In the above chart A is the Richmond Trailhead, the Bs are resting benches by the trail, C is another resting bench and a bridge, D is the Pottawatomie Creek Bridge and E is the Santa Fe Depot and Garnett Trailhead.
The most difficult section of the trail from either direction. From the 20 mile mark there is a 5 mile climb in either direction, 125 feet to the North and 160 feet to the South. There is a reason why this section is well supplied with benches. The recently replaced Pottawatomie Bridge is a good place for a rest or a picnic. This section is well travelled out of Garnett, so expect to see other cyclists, runners or walkers.
In the above chart A is the Santa Fe Depot & Garnett Trailhead, the Bs are resting benches by the trail and C is the Welda Trailhead.
The first couple of miles out of Garnett are a steady down slope as one leaves the Santa Fe Depot. Soon after passing over Highway 59 the ascent to Welda begins. Over 10 miles the trail steadily gains 100 feet in elevation. It is a grade that seems to make a difference while heading South, but while travelling North does not seem to be a great aid to the cyclist. During this stretch the terrain transitions from wooded to “High Plains.” The surroundings give way to scrub brush and some natural prairie. Look for long vistas and little shelter from the wind. The climb flattens out one mile to the North of Welda giving an easy ride into town.
In the above chart A is the Welda Trailhead, B is the tunnel under Highway 169, the Cs are resting benches beside the trail and D is the Colony Trailhead.
Excepting the mile outside of Colony, the cyclist would be hard pressed to perceive this section of trail as anything but flat. While there is some grade, it is much less than on other sections of the trail. There are occasional trees beside the trail as it heads almost straight South between Highway 169 and Old Colony/Welda Road, some of which bear fruit in season. Mostly, however, there is a chance to catch some long range prairie vistas. Bring your water, this stretch will tend to make you thirsty.
In the above chart A is the Colony Trailhead, Bs are resting benches beside the trail, C is the tunnel under Highway 169 and D is the Carlyle Trailhead.

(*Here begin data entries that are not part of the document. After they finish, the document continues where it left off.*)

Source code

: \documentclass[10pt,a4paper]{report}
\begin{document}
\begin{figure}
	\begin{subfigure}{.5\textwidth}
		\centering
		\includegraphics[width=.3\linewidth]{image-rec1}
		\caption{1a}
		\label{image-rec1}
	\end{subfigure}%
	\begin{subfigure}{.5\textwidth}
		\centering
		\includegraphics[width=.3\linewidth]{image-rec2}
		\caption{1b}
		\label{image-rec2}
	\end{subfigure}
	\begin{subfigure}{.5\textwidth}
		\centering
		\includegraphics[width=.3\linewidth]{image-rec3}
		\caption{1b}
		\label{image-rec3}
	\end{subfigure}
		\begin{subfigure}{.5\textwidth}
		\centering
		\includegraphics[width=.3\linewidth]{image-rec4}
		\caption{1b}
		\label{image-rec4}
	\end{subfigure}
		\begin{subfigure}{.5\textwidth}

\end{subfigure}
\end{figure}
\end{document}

From the edge of Colony to the Carlyle Trailhead is about 5 miles. The difference in elevation between those two spots is over 100 feet. If you are heading North, you will be climbing. South, descending. While the grade is one or the other, the terrain is very schizophrenic, dividing at almost the halfway point as the trail goes under Highway 169. The Northern half is a continuation of the “High Plains” vistas typical of the Welda/Colony leg of the trail. The Southern half quickly becomes wooded, quite densely in fact. It is easy to miss the ruins of the Lumberman’s Cement Company off to the East obscured by the trees and foliage.
In the above chart A is the Carlyle Trailhead, Bs are resting benches beside the trail, C is Iola Trailhead at Chofachique Park, D is Riverside Park and E is the bridge over Elm Creek.

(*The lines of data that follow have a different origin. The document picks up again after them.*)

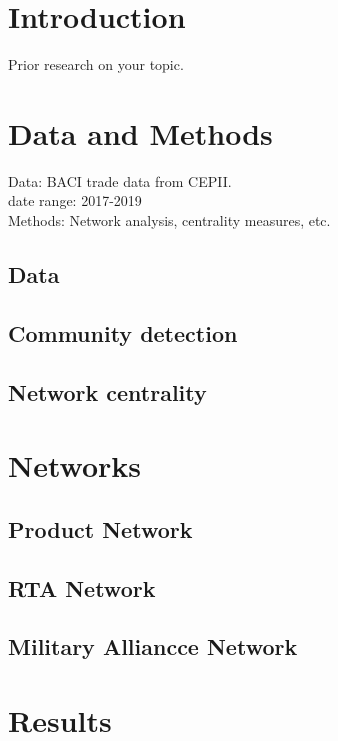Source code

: \documentclass[a4paper, 12pt]{article}
\begin{document}
\section{Introduction}
Prior research on your topic.

\section{Data and Methods}
Data: BACI trade data from CEPII.\\
date range: 2017-2019\\
Methods: Network analysis, centrality measures, etc.\\
\subsection{Data}
\subsection{Community detection}
\subsection{Network centrality}

\section{Networks}
\subsection{Product Network}
\subsection{RTA Network}
\subsection{Military Alliancce Network}

\section{Results}


\end{document}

Between Carlyle and Iola the Prairie Sprit Trail is extremely flat. Technically, the low point between these two cities is a bridge over a tributary of the Neosho River at Mile 48. Inside Iola, the elevation drops as the trail approches the Neosho River proper. After crossing a bridge over the river the trail gains elevation as it enters Bassett. Currently the trail ends at Chofachique Park, but the section to Riverside Park should soon be open.
In the above chart the As are resting benches beside the trail, B is the Iola Trailhead at Chofachique Park, C is Riverside Park and D is the bridge over Elm Creek.
The Southwind Rail Trail opened in 2013.